- Data entries
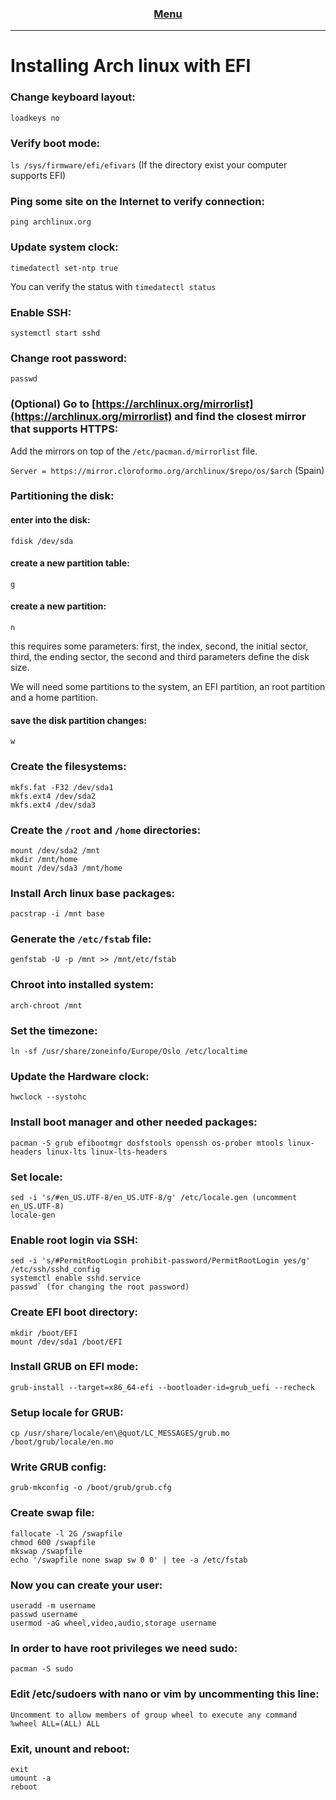 <h3 align="center">
  <a href="https://github.com/jevo1900/Linux-Things/blob/main/README.md">Menu</a>
</h3>

---

# Installing Arch linux with EFI

### Change keyboard layout:

   `loadkeys no`

### Verify boot mode:

   `ls /sys/firmware/efi/efivars` (If the directory exist your computer supports EFI)

### Ping some site on the Internet to verify connection:

   `ping archlinux.org`
   
### Update system clock:

   `timedatectl set-ntp true`
   
   You can verify the status with `timedatectl status`

### Enable SSH:

`systemctl start sshd`

### Change root password:

`passwd`

### (Optional) Go to [https://archlinux.org/mirrorlist](https://archlinux.org/mirrorlist) and find the closest mirror that supports HTTPS:

Add the mirrors on top of the `/etc/pacman.d/mirrorlist` file.

`Server = https://mirror.cloroformo.org/archlinux/$repo/os/$arch` (Spain)

### Partitioning the disk:

   #### enter into the disk:
   
   `fdisk /dev/sda`
   
   #### create a new partition table:
   
   `g`
   
   #### create a new partition:
   
   `n`
      
   this requires some parameters: first, the index, second, the initial sector, third, the ending sector,  the second and third parameters define the disk size.
    
   We will need some partitions to the system, an EFI partition, an root partition and a home partition.
      
   #### save the disk partition changes:
   
   `w`
      
### Create the filesystems:
    mkfs.fat -F32 /dev/sda1
    mkfs.ext4 /dev/sda2
    mkfs.ext4 /dev/sda3

### Create the `/root` and `/home` directories:
    mount /dev/sda2 /mnt
    mkdir /mnt/home
    mount /dev/sda3 /mnt/home

### Install Arch linux base packages:
    pacstrap -i /mnt base

### Generate the `/etc/fstab` file:
    genfstab -U -p /mnt >> /mnt/etc/fstab

### Chroot into installed system:
    arch-chroot /mnt

### Set the timezone:
    ln -sf /usr/share/zoneinfo/Europe/Oslo /etc/localtime

### Update the Hardware clock:
    hwclock --systohc

### Install boot manager and other needed packages:
    pacman -S grub efibootmgr dosfstools openssh os-prober mtools linux-headers linux-lts linux-lts-headers

### Set locale:
    sed -i 's/#en_US.UTF-8/en_US.UTF-8/g' /etc/locale.gen (uncomment en_US.UTF-8)
    locale-gen

### Enable root login via SSH:
    sed -i 's/#PermitRootLogin prohibit-password/PermitRootLogin yes/g' /etc/ssh/sshd_config
    systemctl enable sshd.service
    passwd` (for changing the root password)

### Create EFI boot directory:
    mkdir /boot/EFI
    mount /dev/sda1 /boot/EFI

### Install GRUB on EFI mode:
    grub-install --target=x86_64-efi --bootloader-id=grub_uefi --recheck

### Setup locale for GRUB:
    cp /usr/share/locale/en\@quot/LC_MESSAGES/grub.mo /boot/grub/locale/en.mo

### Write GRUB config:
    grub-mkconfig -o /boot/grub/grub.cfg

### Create swap file:
    fallocate -l 2G /swapfile
    chmod 600 /swapfile
    mkswap /swapfile
    echo '/swapfile none swap sw 0 0' | tee -a /etc/fstab
    
### Now you can create your user:
    useradd -m username
    passwd username
    usermod -aG wheel,video,audio,storage username

### In order to have root privileges we need sudo:
    pacman -S sudo

### Edit /etc/sudoers with nano or vim by uncommenting this line:
    Uncomment to allow members of group wheel to execute any command
    %wheel ALL=(ALL) ALL

### Exit, unount and reboot:
    exit
    umount -a
    reboot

- Work request
Return the span of lines in the data above that opens at the line with "### Create EFI" and closes at the line with "### Setup locale", exactly, ends included, nothing else.

- Output for this task
### Create EFI boot directory:
    mkdir /boot/EFI
    mount /dev/sda1 /boot/EFI

### Install GRUB on EFI mode:
    grub-install --target=x86_64-efi --bootloader-id=grub_uefi --recheck

### Setup locale for GRUB:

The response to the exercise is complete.